▶ _TASK DESCRIPTION_
Could the data below be copied exactly, minus the pictures?

▶ _RECORDS PROVIDED_
# # # # #

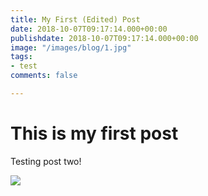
 ```yaml
---
title: My First (Edited) Post
date: 2018-10-07T09:17:14.000+00:00
publishdate: 2018-10-07T09:17:14.000+00:00
image: "/images/blog/1.jpg"
tags:
- test
comments: false

---
```

# This is my first post

Testing post two!

![](/forestry/codernotes.png)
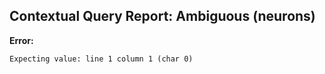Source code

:## Contextual Query Report: Ambiguous (neurons)

**Error:**
```
Expecting value: line 1 column 1 (char 0)
```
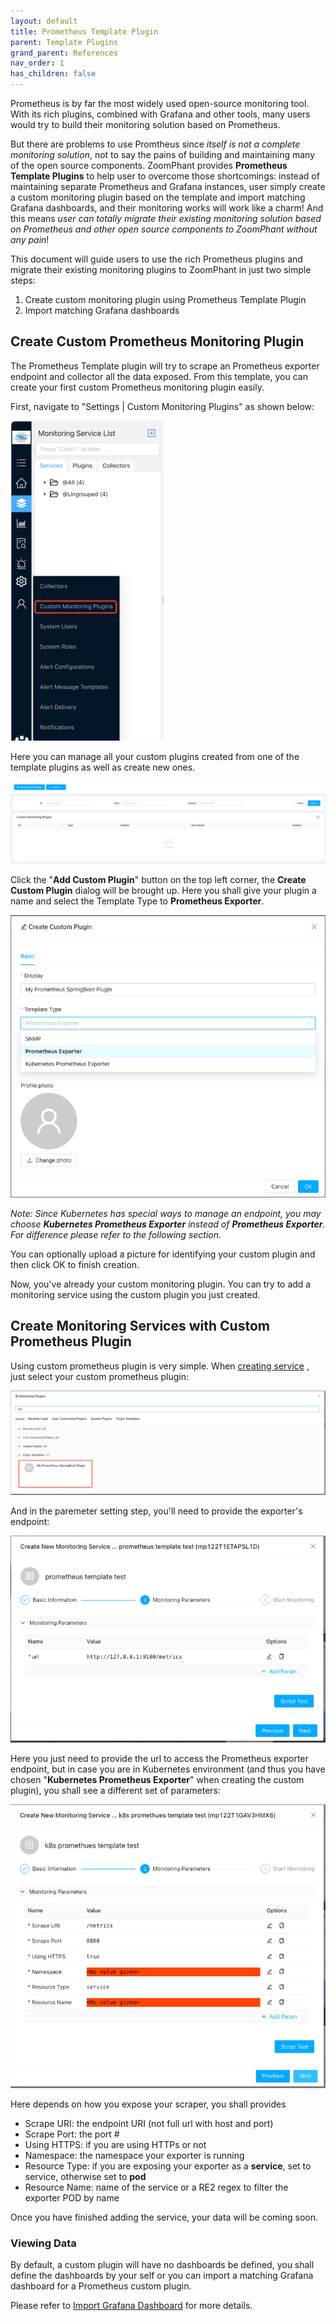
 ```yaml
---
layout: default
title: Prometheus Template Plugin
parent: Template Plugins
grand_parent: References
nav_order: 1
has_children: false
---
```


Prometheus is by far the most widely used open-source monitoring tool. With its rich plugins, combined with Grafana and other tools, many users would try to build their monitoring solution based on Prometheus.

But there are problems to use Promtheus since *itself is not a complete monitoring solution*, not to say the pains of building and maintaining many of the open source components. ZoomPhant provides **Prometheus Template Plugins** to help user to overcome those shortcomings: instead of maintaining separate Prometheus and Grafana instances, user simply create a custom monitoring plugin based on the template and import matching Grafana dashboards, and their monitoring works will work like a charm! And this means *user can totally migrate their existing monitoring solution based on Prometheus and other open source components to ZoomPhant without any pain*!

This document will guide users to use the rich Prometheus plugins and  migrate their existing monitoring plugins to ZoomPhant in just two simple steps:

1. Create custom monitoring plugin using  Prometheus Template Plugin
2. Import matching Grafana dashboards

## Create Custom Prometheus Monitoring Plugin

The Prometheus Template plugin will try to scrape an Prometheus exporter endpoint and collector all the data exposed. From this template, you can create your first custom Prometheus monitoring plugin easily.

First, navigate to "Settings | Custom Monitoring Plugins" as shown below:

<img src="./image-20240401192527511.png" alt="image-20240401192527511" style="zoom:50%;" />



Here you can manage all your custom plugins created from one of the template plugins as well as create new ones.

![image-20240410095526217](./image-20240410095526217.png)



Click the "**Add Custom Plugin**" button on the top left corner, the **Create Custom Plugin** dialog will be brought up. Here you shall give your plugin a name and select the Template Type to **Prometheus Exporter**.

![image-20240410100010272](./image-20240410100010272.png)



*Note: Since Kubernetes has special ways to manage an endpoint, you may choose **Kubernetes Prometheus Exporter** instead of **Prometheus Exporter**. For difference please refer to the following section.*

You can optionally upload a picture for identifying your custom plugin and then click OK to finish creation.

Now, you've already your custom monitoring plugin. You can try to add a monitoring service using the custom plugin you just created.

## Create Monitoring Services with Custom Prometheus Plugin

Using custom prometheus plugin is very simple. When  [creating service](../../01_service/) , just select your custom prometheus plugin:

![image-20240410100122358](./image-20240410100122358.png)

And in the paremeter setting step, you'll need to provide the exporter's endpoint:

![image-20240410100437438](./image-20240410100437438.png)

Here you just need to provide the url to access the Prometheus exporter endpoint, but in case you are in Kubernetes environment (and thus you have chosen "**Kubernetes Prometheus Exporter**" when creating the custom plugin), you shall see a different set of parameters:

![image-20240410100702799](./image-20240410100702799.png)

Here depends on how you expose your scraper, you shall provides

* Scrape URI: the endpoint URI (not full url with host and port)
* Scrape Port: the port #
* Using HTTPS: if you are using HTTPs or not
* Namespace: the namespace your exporter is running
* Resource Type: if you are exposing your exporter as a **service**, set to service, otherwise set to **pod**
* Resource Name: name of the service or a RE2 regex to filter the exporter POD by name

Once you have finished adding the service, your data will be coming soon.

### Viewing Data

By default, a custom plugin will have no dashboards be defined, you shall define the dashboards by your self or you can import a matching Grafana dashboard for a Prometheus custom plugin.

Please refer to [Import Grafana Dashboard](../grafana/)  for more details.
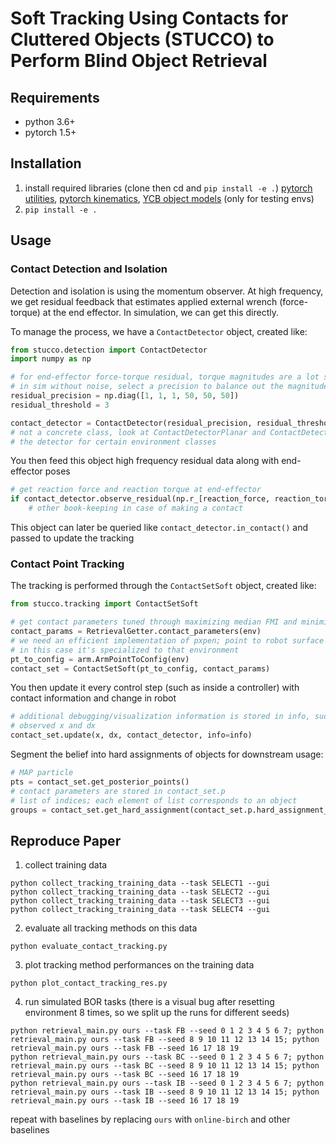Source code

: # Soft Tracking Using Contacts for Cluttered Objects (STUCCO) to Perform Blind Object Retrieval
## Requirements
- python 3.6+
- pytorch 1.5+

## Installation
1. install required libraries (clone then cd and `pip install -e .`)
[pytorch utilities](https://github.com/UM-ARM-Lab/arm_pytorch_utilities),
[pytorch kinematics](https://github.com/UM-ARM-Lab/pytorch_kinematics),
[YCB object models](https://github.com/eleramp/pybullet-object-models) (only for testing envs)
2. `pip install -e .`

## Usage

[comment]: <> (The method is split into contact detection and isolation, and tracking.)

### Contact Detection and Isolation
Detection and isolation is using the momentum observer. At high frequency, we get residual feedback
that estimates applied external wrench (force-torque) at the end effector. In simulation, we can
get this directly.

To manage the process, we have a `ContactDetector` object, created like:
```python
from stucco.detection import ContactDetector
import numpy as np

# for end-effector force-torque residual, torque magnitudes are a lot smaller
# in sim without noise, select a precision to balance out the magnitudes
residual_precision = np.diag([1, 1, 1, 50, 50, 50])
residual_threshold = 3

contact_detector = ContactDetector(residual_precision, residual_threshold)
# not a concrete class, look at ContactDetectorPlanar and ContactDetectorPlanarPybulletGripper for how to implement
# the detector for certain environment classes
```
You then feed this object high frequency residual data along with end-effector poses
```python
# get reaction force and reaction torque at end-effector 
if contact_detector.observe_residual(np.r_[reaction_force, reaction_torque], pose):
    # other book-keeping in case of making a contact
```
This object can later be queried like `contact_detector.in_contact()` and passed to update the tracking

### Contact Point Tracking
The tracking is performed through the `ContactSetSoft` object, created like:
```python
from stucco.tracking import ContactSetSoft

# get contact parameters tuned through maximizing median FMI and minimizing median contact error on a training set
contact_params = RetrievalGetter.contact_parameters(env)
# we need an efficient implementation of pxpen; point to robot surface distance at a certain configuration
# in this case it's specialized to that environment
pt_to_config = arm.ArmPointToConfig(env)
contact_set = ContactSetSoft(pt_to_config, contact_params)
```

You then update it every control step (such as inside a controller) with contact information and change in robot
```python
# additional debugging/visualization information is stored in info, such as control and ground truth object poses
# observed x and dx 
contact_set.update(x, dx, contact_detector, info=info)
```

Segment the belief into hard assignments of objects for downstream usage:
```python
# MAP particle
pts = contact_set.get_posterior_points()
# contact parameters are stored in contact_set.p
# list of indices; each element of list corresponds to an object
groups = contact_set.get_hard_assignment(contact_set.p.hard_assignment_threshold)
```

## Reproduce Paper
1. collect training data
```shell
python collect_tracking_training_data --task SELECT1 --gui
python collect_tracking_training_data --task SELECT2 --gui
python collect_tracking_training_data --task SELECT3 --gui
python collect_tracking_training_data --task SELECT4 --gui
```
2. evaluate all tracking methods on this data
```shell
python evaluate_contact_tracking.py
```
3. plot tracking method performances on the training data
```shell
python plot_contact_tracking_res.py
```
4. run simulated BOR tasks (there is a visual bug after resetting environment 8 times, so we split up the runs for different seeds)
```shell
python retrieval_main.py ours --task FB --seed 0 1 2 3 4 5 6 7; python retrieval_main.py ours --task FB --seed 8 9 10 11 12 13 14 15; python retrieval_main.py ours --task FB --seed 16 17 18 19
python retrieval_main.py ours --task BC --seed 0 1 2 3 4 5 6 7; python retrieval_main.py ours --task BC --seed 8 9 10 11 12 13 14 15; python retrieval_main.py ours --task BC --seed 16 17 18 19
python retrieval_main.py ours --task IB --seed 0 1 2 3 4 5 6 7; python retrieval_main.py ours --task IB --seed 8 9 10 11 12 13 14 15; python retrieval_main.py ours --task IB --seed 16 17 18 19
```
repeat with baselines by replacing `ours` with `online-birch` and other baselines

# # # # #

▶ _WRITTEN RESPONSE_
 ```yaml
---
title: My First (Edited) Post
date: 2018-10-07T09:17:14.000+00:00
publishdate: 2018-10-07T09:17:14.000+00:00
image: "/images/blog/1.jpg"
tags:
- test
comments: false

---
```

# This is my first post

Testing post two!

![](/forestry/codernotes.png)
Source code

:## Contextual Query Report: Ambiguous (neurons)

**Error:**
```
Expecting value: line 1 column 1 (char 0)
```
 ```yaml
---
layout: default
title: Prometheus Template Plugin
parent: Template Plugins
grand_parent: References
nav_order: 1
has_children: false
---
```


Prometheus is by far the most widely used open-source monitoring tool. With its rich plugins, combined with Grafana and other tools, many users would try to build their monitoring solution based on Prometheus.

But there are problems to use Promtheus since *itself is not a complete monitoring solution*, not to say the pains of building and maintaining many of the open source components. ZoomPhant provides **Prometheus Template Plugins** to help user to overcome those shortcomings: instead of maintaining separate Prometheus and Grafana instances, user simply create a custom monitoring plugin based on the template and import matching Grafana dashboards, and their monitoring works will work like a charm! And this means *user can totally migrate their existing monitoring solution based on Prometheus and other open source components to ZoomPhant without any pain*!

This document will guide users to use the rich Prometheus plugins and  migrate their existing monitoring plugins to ZoomPhant in just two simple steps:

1. Create custom monitoring plugin using  Prometheus Template Plugin
2. Import matching Grafana dashboards

## Create Custom Prometheus Monitoring Plugin

The Prometheus Template plugin will try to scrape an Prometheus exporter endpoint and collector all the data exposed. From this template, you can create your first custom Prometheus monitoring plugin easily.

First, navigate to "Settings | Custom Monitoring Plugins" as shown below:

<img src="./image-20240401192527511.png" alt="image-20240401192527511" style="zoom:50%;" />



Here you can manage all your custom plugins created from one of the template plugins as well as create new ones.

![image-20240410095526217](./image-20240410095526217.png)



Click the "**Add Custom Plugin**" button on the top left corner, the **Create Custom Plugin** dialog will be brought up. Here you shall give your plugin a name and select the Template Type to **Prometheus Exporter**.

![image-20240410100010272](./image-20240410100010272.png)



*Note: Since Kubernetes has special ways to manage an endpoint, you may choose **Kubernetes Prometheus Exporter** instead of **Prometheus Exporter**. For difference please refer to the following section.*

You can optionally upload a picture for identifying your custom plugin and then click OK to finish creation.

Now, you've already your custom monitoring plugin. You can try to add a monitoring service using the custom plugin you just created.

## Create Monitoring Services with Custom Prometheus Plugin

Using custom prometheus plugin is very simple. When  [creating service](../../01_service/) , just select your custom prometheus plugin:

![image-20240410100122358](./image-20240410100122358.png)

And in the paremeter setting step, you'll need to provide the exporter's endpoint:

![image-20240410100437438](./image-20240410100437438.png)

Here you just need to provide the url to access the Prometheus exporter endpoint, but in case you are in Kubernetes environment (and thus you have chosen "**Kubernetes Prometheus Exporter**" when creating the custom plugin), you shall see a different set of parameters:

![image-20240410100702799](./image-20240410100702799.png)

Here depends on how you expose your scraper, you shall provides

* Scrape URI: the endpoint URI (not full url with host and port)
* Scrape Port: the port #
* Using HTTPS: if you are using HTTPs or not
* Namespace: the namespace your exporter is running
* Resource Type: if you are exposing your exporter as a **service**, set to service, otherwise set to **pod**
* Resource Name: name of the service or a RE2 regex to filter the exporter POD by name

Once you have finished adding the service, your data will be coming soon.

### Viewing Data

By default, a custom plugin will have no dashboards be defined, you shall define the dashboards by your self or you can import a matching Grafana dashboard for a Prometheus custom plugin.

Please refer to [Import Grafana Dashboard](../grafana/)  for more details.
Source code

: # Soft Tracking Using Contacts for Cluttered Objects (STUCCO) to Perform Blind Object Retrieval
## Requirements
- python 3.6+
- pytorch 1.5+

## Installation
1. install required libraries (clone then cd and `pip install -e .`)
[pytorch utilities](https://github.com/UM-ARM-Lab/arm_pytorch_utilities),
[pytorch kinematics](https://github.com/UM-ARM-Lab/pytorch_kinematics),
[YCB object models](https://github.com/eleramp/pybullet-object-models) (only for testing envs)
2. `pip install -e .`

## Usage

[comment]: <> (The method is split into contact detection and isolation, and tracking.)

### Contact Detection and Isolation
Detection and isolation is using the momentum observer. At high frequency, we get residual feedback
that estimates applied external wrench (force-torque) at the end effector. In simulation, we can
get this directly.

To manage the process, we have a `ContactDetector` object, created like:
```python
from stucco.detection import ContactDetector
import numpy as np

# for end-effector force-torque residual, torque magnitudes are a lot smaller
# in sim without noise, select a precision to balance out the magnitudes
residual_precision = np.diag([1, 1, 1, 50, 50, 50])
residual_threshold = 3

contact_detector = ContactDetector(residual_precision, residual_threshold)
# not a concrete class, look at ContactDetectorPlanar and ContactDetectorPlanarPybulletGripper for how to implement
# the detector for certain environment classes
```
You then feed this object high frequency residual data along with end-effector poses
```python
# get reaction force and reaction torque at end-effector 
if contact_detector.observe_residual(np.r_[reaction_force, reaction_torque], pose):
    # other book-keeping in case of making a contact
```
This object can later be queried like `contact_detector.in_contact()` and passed to update the tracking

### Contact Point Tracking
The tracking is performed through the `ContactSetSoft` object, created like:
```python
from stucco.tracking import ContactSetSoft

# get contact parameters tuned through maximizing median FMI and minimizing median contact error on a training set
contact_params = RetrievalGetter.contact_parameters(env)
# we need an efficient implementation of pxpen; point to robot surface distance at a certain configuration
# in this case it's specialized to that environment
pt_to_config = arm.ArmPointToConfig(env)
contact_set = ContactSetSoft(pt_to_config, contact_params)
```

You then update it every control step (such as inside a controller) with contact information and change in robot
```python
# additional debugging/visualization information is stored in info, such as control and ground truth object poses
# observed x and dx 
contact_set.update(x, dx, contact_detector, info=info)
```

Segment the belief into hard assignments of objects for downstream usage:
```python
# MAP particle
pts = contact_set.get_posterior_points()
# contact parameters are stored in contact_set.p
# list of indices; each element of list corresponds to an object
groups = contact_set.get_hard_assignment(contact_set.p.hard_assignment_threshold)
```

## Reproduce Paper
1. collect training data
```shell
python collect_tracking_training_data --task SELECT1 --gui
python collect_tracking_training_data --task SELECT2 --gui
python collect_tracking_training_data --task SELECT3 --gui
python collect_tracking_training_data --task SELECT4 --gui
```
2. evaluate all tracking methods on this data
```shell
python evaluate_contact_tracking.py
```
3. plot tracking method performances on the training data
```shell
python plot_contact_tracking_res.py
```
4. run simulated BOR tasks (there is a visual bug after resetting environment 8 times, so we split up the runs for different seeds)
```shell
python retrieval_main.py ours --task FB --seed 0 1 2 3 4 5 6 7; python retrieval_main.py ours --task FB --seed 8 9 10 11 12 13 14 15; python retrieval_main.py ours --task FB --seed 16 17 18 19
python retrieval_main.py ours --task BC --seed 0 1 2 3 4 5 6 7; python retrieval_main.py ours --task BC --seed 8 9 10 11 12 13 14 15; python retrieval_main.py ours --task BC --seed 16 17 18 19
python retrieval_main.py ours --task IB --seed 0 1 2 3 4 5 6 7; python retrieval_main.py ours --task IB --seed 8 9 10 11 12 13 14 15; python retrieval_main.py ours --task IB --seed 16 17 18 19
```
repeat with baselines by replacing `ours` with `online-birch` and other baselines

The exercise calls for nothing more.